R icky Silver ist schon leicht angetrunken, als er im Brickyard, einer Bierkneipe im New Yorker Finanzdistrikt, auf einen Tisch klettert. Man macht sich für einen kleinen Augenblick Sorgen um den Bezirksvorsitzenden der Working Families Party. Doch bald hat er festen Stand gefunden und übertönt, Ärmel hochgekrempelt und Schweiß auf der Stirn, mit seiner durchdringenden Stimme mühelos die Musik aus der Jukebox.
„Ich glaube, so viel Freude wie in der vergangenen Woche haben wir in der linken Politik schon lange nicht mehr verspürt“, ruft er in den Raum und erntet ein lautes Johlen der Menge. An den Bänken ringsherum sitzen mehrere Dutzend Mitglieder der Partei, einer jener zahlreichen progressiven politischen Gruppen der Stadt, die mit unermüdlicher Freiwilligenarbeit in den vergangenen Monaten Zohran Mamdani zur Bürgermeisterkandidatur der Demokratischen Partei verholfen haben. „Und genau darum ging es uns in diesem Wahlkampf: um Freude, positives Denken, um Visionen“, sagt Ricky, Vorsteher der Manhattaner Gruppe der WFP und im Zivilberuf Lebensmittelvertreter.
Die Freude, von der Ricky spricht, diese Leichtigkeit, gar ein klein wenig Hoffnung in den trüben Zeiten der Trump-Regierung, liegen im Brickyard schwer in der Luft.

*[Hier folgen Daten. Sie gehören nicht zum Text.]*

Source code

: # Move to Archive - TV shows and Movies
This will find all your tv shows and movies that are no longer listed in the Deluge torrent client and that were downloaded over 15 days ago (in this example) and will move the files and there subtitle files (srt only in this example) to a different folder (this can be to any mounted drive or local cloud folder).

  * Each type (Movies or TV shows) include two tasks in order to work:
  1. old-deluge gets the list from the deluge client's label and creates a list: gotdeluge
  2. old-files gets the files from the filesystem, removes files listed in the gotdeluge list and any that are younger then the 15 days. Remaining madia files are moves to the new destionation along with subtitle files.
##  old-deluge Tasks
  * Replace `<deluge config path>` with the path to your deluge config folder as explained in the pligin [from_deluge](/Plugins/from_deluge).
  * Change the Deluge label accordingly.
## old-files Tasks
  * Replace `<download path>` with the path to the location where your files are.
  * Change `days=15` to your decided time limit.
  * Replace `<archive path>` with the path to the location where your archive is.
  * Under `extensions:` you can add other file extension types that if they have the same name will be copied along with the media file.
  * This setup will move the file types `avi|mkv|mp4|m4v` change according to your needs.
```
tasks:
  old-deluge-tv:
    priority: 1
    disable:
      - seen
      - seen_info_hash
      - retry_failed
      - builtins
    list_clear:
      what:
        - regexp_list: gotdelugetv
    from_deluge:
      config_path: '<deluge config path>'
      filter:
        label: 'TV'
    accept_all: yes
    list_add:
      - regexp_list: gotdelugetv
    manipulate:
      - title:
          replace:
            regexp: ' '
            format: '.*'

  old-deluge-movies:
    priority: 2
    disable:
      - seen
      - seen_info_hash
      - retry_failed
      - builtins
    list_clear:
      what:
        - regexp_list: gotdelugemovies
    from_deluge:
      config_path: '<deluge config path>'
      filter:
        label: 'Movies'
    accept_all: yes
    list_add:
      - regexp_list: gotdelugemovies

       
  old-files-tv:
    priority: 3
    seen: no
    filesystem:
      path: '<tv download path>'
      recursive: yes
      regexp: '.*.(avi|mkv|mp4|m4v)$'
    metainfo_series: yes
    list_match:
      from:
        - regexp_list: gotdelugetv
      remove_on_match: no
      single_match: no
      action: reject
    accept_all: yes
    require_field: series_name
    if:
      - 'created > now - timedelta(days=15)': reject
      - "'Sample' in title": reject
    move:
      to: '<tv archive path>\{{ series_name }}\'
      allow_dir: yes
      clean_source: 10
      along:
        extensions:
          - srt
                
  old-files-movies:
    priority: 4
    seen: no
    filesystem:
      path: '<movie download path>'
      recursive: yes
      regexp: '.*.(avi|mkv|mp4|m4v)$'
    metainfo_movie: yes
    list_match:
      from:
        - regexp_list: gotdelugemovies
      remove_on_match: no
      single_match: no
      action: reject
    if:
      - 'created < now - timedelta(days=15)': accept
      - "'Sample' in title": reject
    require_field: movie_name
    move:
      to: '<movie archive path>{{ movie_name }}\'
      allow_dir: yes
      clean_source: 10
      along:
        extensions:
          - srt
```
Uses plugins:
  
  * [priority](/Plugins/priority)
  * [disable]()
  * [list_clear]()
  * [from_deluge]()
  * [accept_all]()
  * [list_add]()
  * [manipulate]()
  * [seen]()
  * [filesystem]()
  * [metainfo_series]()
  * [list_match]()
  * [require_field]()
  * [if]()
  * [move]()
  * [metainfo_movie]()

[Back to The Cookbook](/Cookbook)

Die Wahl Mamdanis hat die stramm organisierten linken Truppen von New York, die praktisch über Nacht 60.000 Helfer:innen mobilisiert hatten, zutiefst beseelt. Die WFP gehört dazu, aber auch Netzwerke mit Namen wie Indivisible (zu Deutsch: Unteilbar) oder 50501 (kurz für 50 Proteste, 50 Staaten, eine Stimme).
Die Wahlen
Am 4. November 2025 wählt New York einen neuen Bürgermeister. Am 24. Juni fanden die Vorwahlen der Republikaner und der Demokraten statt. Letztere wählten überraschend den erst 33 Jahre alten Sozialisten Zohran Mamdani zum Kandidaten. Von 1994 bis 2013 stellten mit Rudy Giuliani und Michael Bloomberg Republikaner den Bürgermeister der US-weit größten Stadt. Seither wird New York von Demokraten regiert.
Die Sozialisten
Kleine Parteien wie die Demokratischen Sozialisten von Amerika können in den USA Kandidaten stellen und unterstützen, die für eine der beiden großen Volksparteien antreten können. Die Republikaner wählten Curtis Sliwa, einen Radiomoderator und Gründer der Bürgerwehr Guardian Angels. Seine Wahl gilt als aussichtslos.
Die Kandidaten
Der ehemalige Gouverneur Andrew Cuomo, der den Vorwahlkampf gegen Mamdani verlor, wird als Unabhängiger im Hauptwahlkampf antreten. Ebenso der amtierende Bürgermeister Eric Adams, der wegen Korruption, Inkompetenz und seiner Nähe zu Trump als aussichtslos gilt. Beide erhalten beträchtliche Spendengelder von einflussreichen Kreisen, die Mamdanis Wahl verhindern wollen.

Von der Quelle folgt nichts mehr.